Le regroupement des rencontres illustre le nombre d’échiquiers sur lesquels Zelensky et ses alliés doivent jouer aux échecs. À Berlin, il s’agissait de confier au plus grand nombre possible d’entreprises et d’institutions un rôle dans la reconstruction et la réparation des dommages causés par les combats. Une décision doit être prise à Bari concernant le transfert à Kiev de milliards d’actifs russes gelés. Et en Suisse, la question la plus importante est la suivante : existe-t-il un chemin vers la paix ?

« Conférence de la paix » n’est en fait pas le mot approprié pour désigner la réunion en Suisse. Il ne s’agit pas d’une consultation entre deux parties belligérantes en terrain neutre pour parvenir à un cessez-le-feu. La Russie n’est pas invitée et ne manque donc pas une occasion de ridiculiser la rencontre. Et l’allié le plus important de la Russie, la Chine, ne participe pas non plus aux consultations dans les Alpes.

Problème européen

Pourtant, la conférence est importante. L’objectif de l’Ukraine est d’élargir la coalition ukrainienne, composée depuis le début principalement de pays occidentaux, avec autant de pays du Sud que possible. De nombreux pays d’Afrique et d’Asie ne voulaient pas rejoindre la coalition ukrainienne. La guerre de Poutine est avant tout un problème européen que l’Europe doit résoudre, estiment-ils. De nombreux pays ne considèrent pas non plus qu’il est dans leur intérêt de s’opposer à la Russie, et encore moins à la Chine.

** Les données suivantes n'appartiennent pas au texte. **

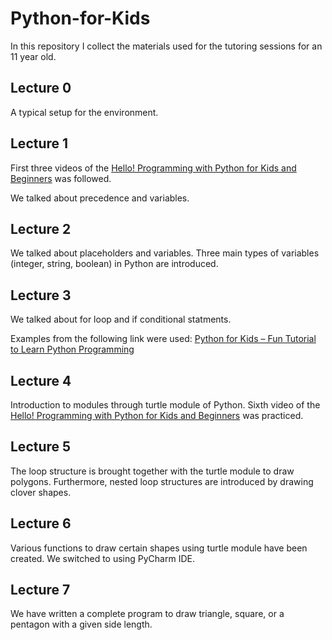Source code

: # Python-for-Kids

In this repository I collect the materials used for the tutoring sessions for an 11 year old. 

## Lecture 0

A typical setup for the environment.

## Lecture 1

First three videos of the [Hello! Programming with Python for Kids and Beginners](https://www.youtube.com/watch?v=AODtS3S1ffE&list=PL7wwY6Ln64K4Ev1KQMNwudrh4YqtCTHf3) was followed.

We talked about precedence and variables.

## Lecture 2

We talked about placeholders and variables. Three main types of variables (integer, string, boolean) in Python are introduced.

## Lecture 3

We talked about for loop and if conditional statments.

Examples from the following link were used: [Python for Kids – Fun Tutorial to Learn Python Programming](https://www.geeksforgeeks.org/python-for-kids/)

## Lecture 4

Introduction to modules through turtle module of Python. Sixth video of the [Hello! Programming with Python for Kids and Beginners](https://www.youtube.com/watch?v=AODtS3S1ffE&list=PL7wwY6Ln64K4Ev1KQMNwudrh4YqtCTHf3) was practiced.

## Lecture 5

The loop structure is brought together with the turtle module to draw polygons. Furthermore, nested loop structures are introduced by drawing clover shapes.

## Lecture 6

Various functions to draw certain shapes using turtle module have been created. We switched to using PyCharm IDE.

## Lecture 7

We have written a complete program to draw triangle, square, or a pentagon with a given side length.
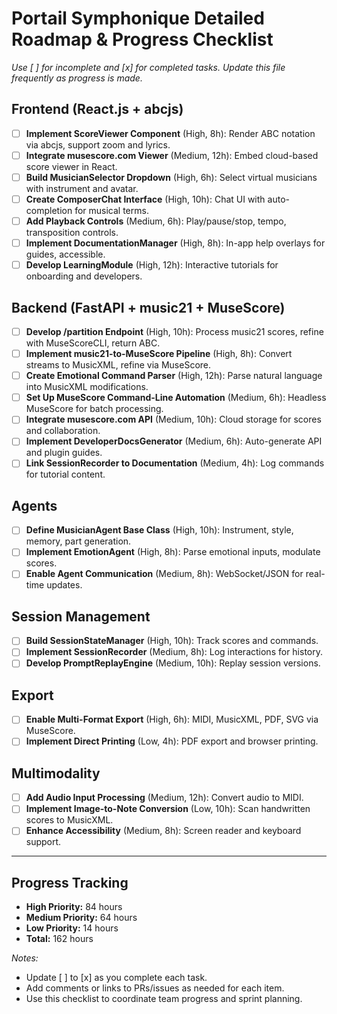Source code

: # Portail Symphonique Detailed Roadmap & Progress Checklist

_Use [ ] for incomplete and [x] for completed tasks. Update this file frequently as progress is made._

## Frontend (React.js + abcjs)
- [ ] **Implement ScoreViewer Component** (High, 8h): Render ABC notation via abcjs, support zoom and lyrics.
- [ ] **Integrate musescore.com Viewer** (Medium, 12h): Embed cloud-based score viewer in React.
- [ ] **Build MusicianSelector Dropdown** (High, 6h): Select virtual musicians with instrument and avatar.
- [ ] **Create ComposerChat Interface** (High, 10h): Chat UI with auto-completion for musical terms.
- [ ] **Add Playback Controls** (Medium, 6h): Play/pause/stop, tempo, transposition controls.
- [ ] **Implement DocumentationManager** (High, 8h): In-app help overlays for guides, accessible.
- [ ] **Develop LearningModule** (High, 12h): Interactive tutorials for onboarding and developers.

## Backend (FastAPI + music21 + MuseScore)
- [ ] **Develop /partition Endpoint** (High, 10h): Process music21 scores, refine with MuseScoreCLI, return ABC.
- [ ] **Implement music21-to-MuseScore Pipeline** (High, 8h): Convert streams to MusicXML, refine via MuseScore.
- [ ] **Create Emotional Command Parser** (High, 12h): Parse natural language into MusicXML modifications.
- [ ] **Set Up MuseScore Command-Line Automation** (Medium, 6h): Headless MuseScore for batch processing.
- [ ] **Integrate musescore.com API** (Medium, 10h): Cloud storage for scores and collaboration.
- [ ] **Implement DeveloperDocsGenerator** (Medium, 6h): Auto-generate API and plugin guides.
- [ ] **Link SessionRecorder to Documentation** (Medium, 4h): Log commands for tutorial content.

## Agents
- [ ] **Define MusicianAgent Base Class** (High, 10h): Instrument, style, memory, part generation.
- [ ] **Implement EmotionAgent** (High, 8h): Parse emotional inputs, modulate scores.
- [ ] **Enable Agent Communication** (Medium, 8h): WebSocket/JSON for real-time updates.

## Session Management
- [ ] **Build SessionStateManager** (High, 10h): Track scores and commands.
- [ ] **Implement SessionRecorder** (Medium, 8h): Log interactions for history.
- [ ] **Develop PromptReplayEngine** (Medium, 10h): Replay session versions.

## Export
- [ ] **Enable Multi-Format Export** (High, 6h): MIDI, MusicXML, PDF, SVG via MuseScore.
- [ ] **Implement Direct Printing** (Low, 4h): PDF export and browser printing.

## Multimodality
- [ ] **Add Audio Input Processing** (Medium, 12h): Convert audio to MIDI.
- [ ] **Implement Image-to-Note Conversion** (Low, 10h): Scan handwritten scores to MusicXML.
- [ ] **Enhance Accessibility** (Medium, 8h): Screen reader and keyboard support.

---

## Progress Tracking
- **High Priority:** 84 hours
- **Medium Priority:** 64 hours
- **Low Priority:** 14 hours
- **Total:** 162 hours

_Notes:_
- Update [ ] to [x] as you complete each task.
- Add comments or links to PRs/issues as needed for each item.
- Use this checklist to coordinate team progress and sprint planning.
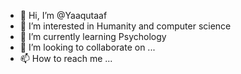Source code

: - 👋 Hi, I’m @Yaaqutaaf
- 👀 I’m interested in Humanity and computer science
- 🌱 I’m currently learning Psychology
- 💞️ I’m looking to collaborate on ...
- 📫 How to reach me ...

<!---
Yaaqutaaf/Yaaqutaaf is a ✨ special ✨ repository because its `README.md` (this file) appears on your GitHub profile.
You can click the Preview link to take a look at your changes.
--->
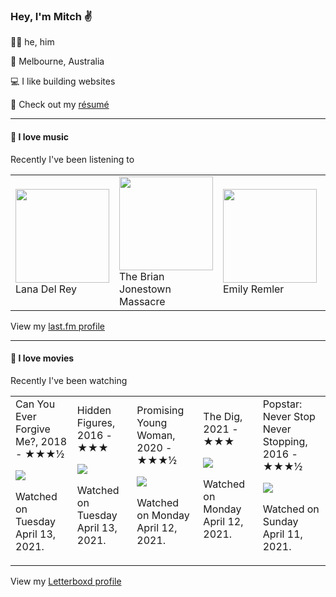 <article><h3>Hey, I&#x27;m Mitch ✌️</h3><section><p>🙆‍♂️ he, him</p><p>📍 Melbourne, Australia</p><p>💻 I like building websites</p><p>📝 Check out my <a href="https://github.com/my-slab/resume">résumé</a></p></section><hr/><section><h4>💽 I love music</h4><p>Recently I&#x27;ve been listening to</p><table><tbody><td><img src="https://lastfm.freetls.fastly.net/i/u/174s/6f72ae1bd50620ea59f8004593461642.png" height="150px" alt="" role="presentation"/><br/>Lana Del Rey</td><td><img src="https://lastfm.freetls.fastly.net/i/u/174s/60a63d6715a54250c2825b4dffc891d7.png" height="150px" alt="" role="presentation"/><br/>The Brian Jonestown Massacre</td><td><img src="https://lastfm.freetls.fastly.net/i/u/174s/867a8935452a4800b62abd01358b5ac1.png" height="150px" alt="" role="presentation"/><br/>Emily Remler</td><td><img src="https://lastfm.freetls.fastly.net/i/u/174s/df7eb034c9be4abacaca173fe938f2ca.png" height="150px" alt="" role="presentation"/><br/>Black Rebel Motorcycle Club</td><td><img src="https://lastfm.freetls.fastly.net/i/u/174s/466f8fd2eaf94f5a92d44c63ffc8b33a.png" height="150px" alt="" role="presentation"/><br/>Air</td></tbody></table><span>View my <a href="https://www.last.fm/user/mylsb">last.fm profile</a></span></section><hr/><section><h4>📼 I love movies</h4><p>Recently I&#x27;ve been watching</p><table><tbody><td>Can You Ever Forgive Me?, 2018 - ★★★½<br/><span> <p><img src="https://a.ltrbxd.com/resized/film-poster/3/3/6/5/5/5/336555-can-you-ever-forgive-me--0-500-0-750-crop.jpg?k=d465b8f8ff"/></p> <p>Watched on Tuesday April 13, 2021.</p> </span></td><td>Hidden Figures, 2016 - ★★★<br/><span> <p><img src="https://a.ltrbxd.com/resized/film-poster/3/1/6/3/1/2/316312-hidden-figures-0-500-0-750-crop.jpg?k=51ffb2916c"/></p> <p>Watched on Tuesday April 13, 2021.</p> </span></td><td>Promising Young Woman, 2020 - ★★★½<br/><span> <p><img src="https://a.ltrbxd.com/resized/film-poster/5/1/0/0/4/7/510047-promising-young-woman-0-500-0-750-crop.jpg?k=4f5fdba508"/></p> <p>Watched on Monday April 12, 2021.</p> </span></td><td>The Dig, 2021 - ★★★<br/><span> <p><img src="https://a.ltrbxd.com/resized/film-poster/4/6/2/0/6/3/462063-the-dig-0-500-0-750-crop.jpg?k=cd4cad3ae3"/></p> <p>Watched on Monday April 12, 2021.</p> </span></td><td>Popstar: Never Stop Never Stopping, 2016 - ★★★½<br/><span> <p><img src="https://a.ltrbxd.com/resized/film-poster/2/7/0/4/7/6/270476-popstar-never-stop-never-stopping-0-500-0-750-crop.jpg?k=28dfc948b3"/></p> <p>Watched on Sunday April 11, 2021.</p> </span></td></tbody></table><span>View my <a href="https://letterboxd.com/myslab/">Letterboxd profile</a></span></section></article>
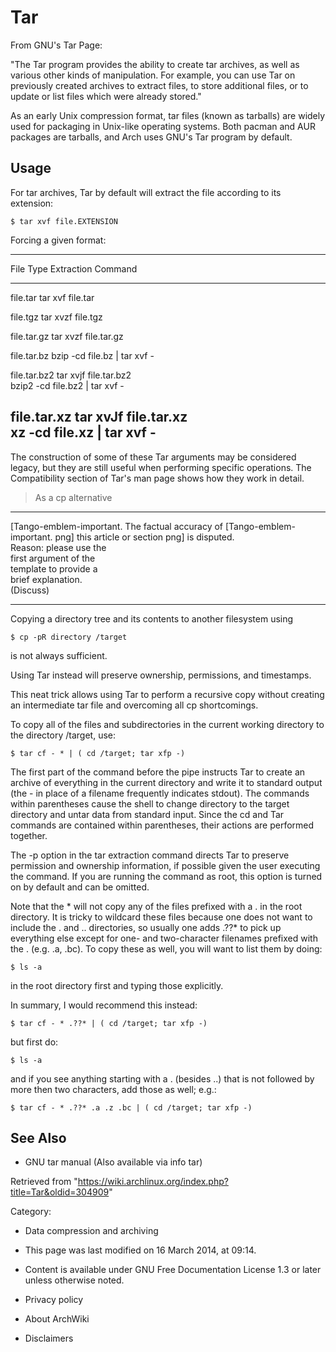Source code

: Tar
===

From GNU's Tar Page:

"The Tar program provides the ability to create tar archives, as well as
various other kinds of manipulation. For example, you can use Tar on
previously created archives to extract files, to store additional files,
or to update or list files which were already stored."

As an early Unix compression format, tar files (known as tarballs) are
widely used for packaging in Unix-like operating systems. Both pacman
and AUR packages are tarballs, and Arch uses GNU's Tar program by
default.

Usage
-----

For tar archives, Tar by default will extract the file according to its
extension:

    $ tar xvf file.EXTENSION

Forcing a given format:

  ------------------------------------------------
  File Type      Extraction Command
  -------------- ---------------------------------
  file.tar       tar xvf file.tar

  file.tgz       tar xvzf file.tgz

  file.tar.gz    tar xvzf file.tar.gz

  file.tar.bz    bzip -cd file.bz | tar xvf -

  file.tar.bz2   tar xvjf file.tar.bz2  
                  bzip2 -cd file.bz2 | tar xvf -

  file.tar.xz    tar xvJf file.tar.xz  
                   xz -cd file.xz | tar xvf -
  ------------------------------------------------

The construction of some of these Tar arguments may be considered
legacy, but they are still useful when performing specific operations.
The Compatibility section of Tar's man page shows how they work in
detail.

> As a cp alternative

  ------------------------ ------------------------ ------------------------
  [Tango-emblem-important. The factual accuracy of  [Tango-emblem-important.
  png]                     this article or section  png]
                           is disputed.             
                           Reason: please use the   
                           first argument of the    
                           template to provide a    
                           brief explanation.       
                           (Discuss)                
  ------------------------ ------------------------ ------------------------

Copying a directory tree and its contents to another filesystem using

    $ cp -pR directory /target

is not always sufficient.

Using Tar instead will preserve ownership, permissions, and timestamps.

This neat trick allows using Tar to perform a recursive copy without
creating an intermediate tar file and overcoming all cp shortcomings.

To copy all of the files and subdirectories in the current working
directory to the directory /target, use:

    $ tar cf - * | ( cd /target; tar xfp -)

The first part of the command before the pipe instructs Tar to create an
archive of everything in the current directory and write it to standard
output (the - in place of a filename frequently indicates stdout). The
commands within parentheses cause the shell to change directory to the
target directory and untar data from standard input. Since the cd and
Tar commands are contained within parentheses, their actions are
performed together.

The -p option in the tar extraction command directs Tar to preserve
permission and ownership information, if possible given the user
executing the command. If you are running the command as root, this
option is turned on by default and can be omitted.

Note that the * will not copy any of the files prefixed with a . in the
root directory. It is tricky to wildcard these files because one does
not want to include the . and .. directories, so usually one adds .??*
to pick up everything else except for one- and two-character filenames
prefixed with the . (e.g. .a, .bc). To copy these as well, you will want
to list them by doing:

    $ ls -a

in the root directory first and typing those explicitly.

In summary, I would recommend this instead:

    $ tar cf - * .??* | ( cd /target; tar xfp -)

but first do:

    $ ls -a

and if you see anything starting with a . (besides ..) that is not
followed by more then two characters, add those as well; e.g.:

    $ tar cf - * .??* .a .z .bc | ( cd /target; tar xfp -)

See Also
--------

-   GNU tar manual (Also available via info tar)

Retrieved from
"https://wiki.archlinux.org/index.php?title=Tar&oldid=304909"

Category:

-   Data compression and archiving

-   This page was last modified on 16 March 2014, at 09:14.
-   Content is available under GNU Free Documentation License 1.3 or
    later unless otherwise noted.
-   Privacy policy
-   About ArchWiki
-   Disclaimers
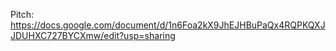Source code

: Pitch: https://docs.google.com/document/d/1n6Foa2kX9JhEJHBuPaQx4RQPKQXJJDUHXC727BYCXmw/edit?usp=sharing
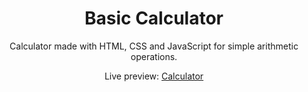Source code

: <h1 align="center">Basic Calculator</h1>
<p align="center">Calculator made with HTML, CSS and JavaScript for simple arithmetic operations.</p>
<p align="center">Live preview: <a href="">Calculator</a></p>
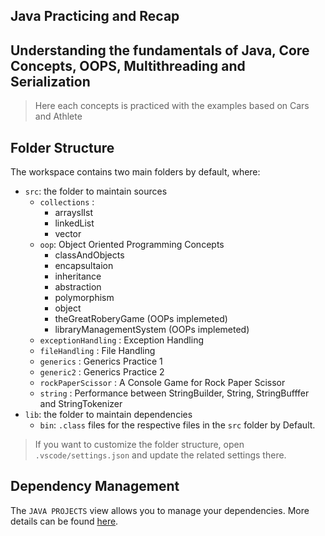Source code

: ## Java Practicing and Recap 
## Understanding the fundamentals of Java, Core Concepts, OOPS, Multithreading and Serialization

> Here each concepts is practiced with the examples based on Cars and Athlete

## Folder Structure

The workspace contains two main folders by default, where:

- `src`: the folder to maintain sources
    - `collections` :
        - arrayslIst
        - linkedList
        - vector
    - `oop`: Object Oriented Programming Concepts
        - classAndObjects
        - encapsultaion
        - inheritance
        - abstraction
        - polymorphism
        - object
        - theGreatRoberyGame (OOPs implemeted)
        - libraryManagementSystem (OOPs implemeted)
    - `exceptionHandling` : Exception Handling
    - `fileHandling` : File Handling
    - `generics` : Generics Practice 1
    - `generic2` : Generics Practice 2
    - `rockPaperScissor` : A Console Game for Rock Paper Scissor
    - `string` : Performance between StringBuilder, String, StringBufffer and StringTokenizer
- `lib`: the folder to maintain dependencies
    - `bin`: `.class` files for the respective files in the `src` folder by Default.

> If you want to customize the folder structure, open `.vscode/settings.json` and update the related settings there.

## Dependency Management

The `JAVA PROJECTS` view allows you to manage your dependencies. More details can be found [here](https://github.com/microsoft/vscode-java-dependency#manage-dependencies).
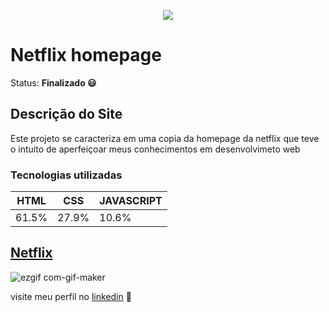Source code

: <p align="center">
  <img src="https://user-images.githubusercontent.com/100148878/177601660-b9755387-e978-48ac-bab3-50b6548842bd.png">
</p>

# Netflix homepage
Status: **Finalizado 😃**


 ## Descrição do Site
   Este projeto se caracteriza em uma copia da homepage da netflix que teve o intuito de aperfeiçoar meus conhecimentos em desenvolvimeto web
 
 ### Tecnologias utilizadas
  HTML| CSS | JAVASCRIPT
  ---|---|---|
  61.5%|27.9%| 10.6%



## [Netflix](https://rebecasguerri.github.io/netflix/home.html)
![ezgif com-gif-maker](https://user-images.githubusercontent.com/100148878/177600612-bb1b387b-fa3a-41e5-9c8d-e56f6cd7022c.gif)

visite meu perfil no [linkedin](https://www.linkedin.com/in/rebeca-freitas-16b16a232/) 💟
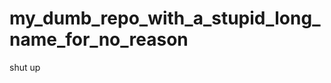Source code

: my_dumb_repo_with_a_stupid_long_name_for_no_reason
==================================================

shut up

Zelensky peut-il élargir la coalition ? Selon la Suisse, quatre-vingt-dix pays s’étaient inscrits à la conférence en début de semaine, moitié de l’Ouest, moitié du Sud. Soixante-dix pays n’ont pas accepté l’invitation. La liste définitive des invités ne sera publiée que juste avant le début de la conférence.

Le conseiller à la sécurité de Biden, Jake Sullivan, et la vice-présidente Kamala Harris rejoindront les États-Unis. À la grande déception de Zelensky, le président Biden lui-même ne viendra pas. Certains pays envoient des dirigeants gouvernementaux, comme la France et l’Allemagne, tandis que d’autres, comme le Brésil et l’Afrique du Sud, n’envoient que des représentants de bas niveau.

Plan de paix, mais lequel ?

Six mois seulement après le déclenchement de la guerre, l’Ukraine a lancé une plan en dix points pour la paix. C’est un plan de paix conforme aux règles de l’art. Il prévoit la restitution des territoires occupés par la Russie, des réparations et le procès des dirigeants russes pour crimes de guerre. Le plan de paix est fondé sur le droit international, mais il présente un handicap : il est actuellement irréalisable.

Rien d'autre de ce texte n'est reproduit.